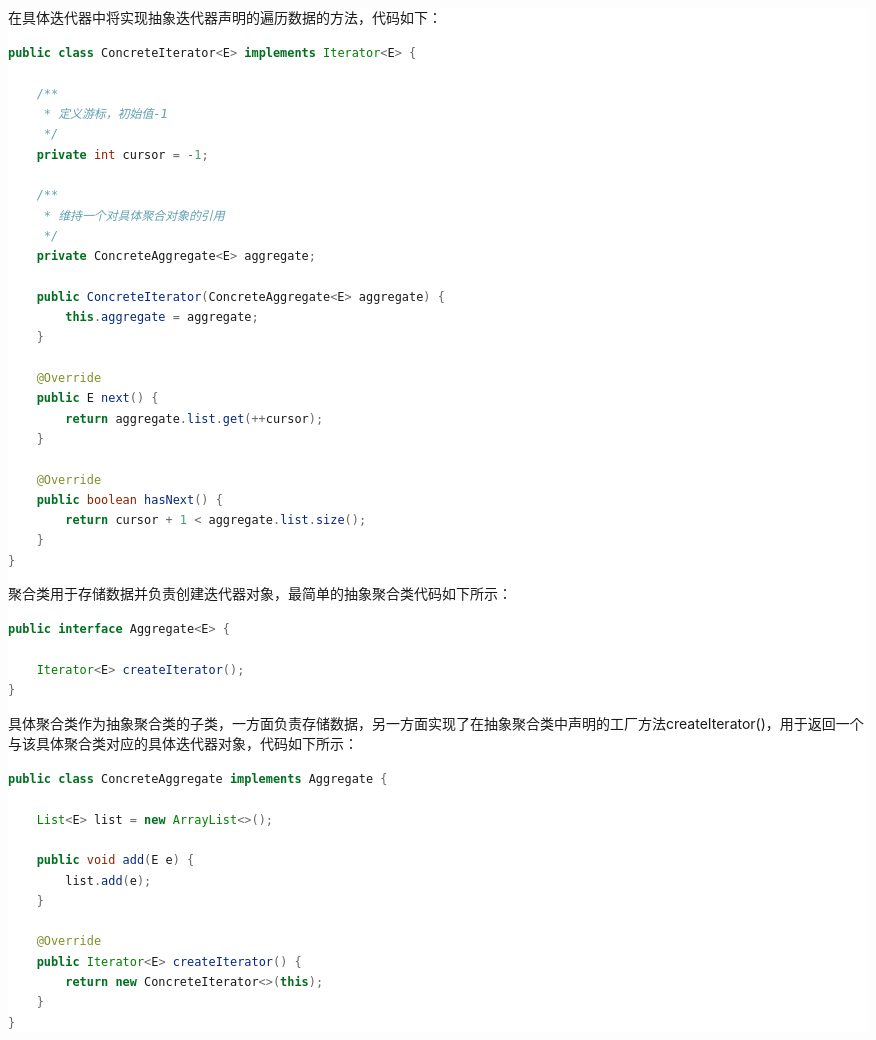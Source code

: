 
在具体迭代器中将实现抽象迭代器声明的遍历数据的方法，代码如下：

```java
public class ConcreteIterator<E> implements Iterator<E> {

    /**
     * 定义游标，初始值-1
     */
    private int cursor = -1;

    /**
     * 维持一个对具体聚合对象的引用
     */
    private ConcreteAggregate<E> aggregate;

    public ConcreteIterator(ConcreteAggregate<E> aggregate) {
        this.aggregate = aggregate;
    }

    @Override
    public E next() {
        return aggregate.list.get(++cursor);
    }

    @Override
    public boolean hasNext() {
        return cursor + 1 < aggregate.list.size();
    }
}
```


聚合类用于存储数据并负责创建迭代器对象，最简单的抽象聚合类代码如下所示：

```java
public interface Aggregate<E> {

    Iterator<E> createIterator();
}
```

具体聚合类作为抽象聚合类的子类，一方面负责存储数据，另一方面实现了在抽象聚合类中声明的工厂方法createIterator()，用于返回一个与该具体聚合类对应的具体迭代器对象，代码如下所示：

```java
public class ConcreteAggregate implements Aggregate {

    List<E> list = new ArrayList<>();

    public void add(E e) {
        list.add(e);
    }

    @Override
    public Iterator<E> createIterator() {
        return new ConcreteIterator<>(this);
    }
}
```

» **PROMPT**:
Show the lines of the data that hold the word "this".

» **OUTPUT OF THE EXERCISE**:
        this.aggregate = aggregate;
        return new ConcreteIterator<>(this);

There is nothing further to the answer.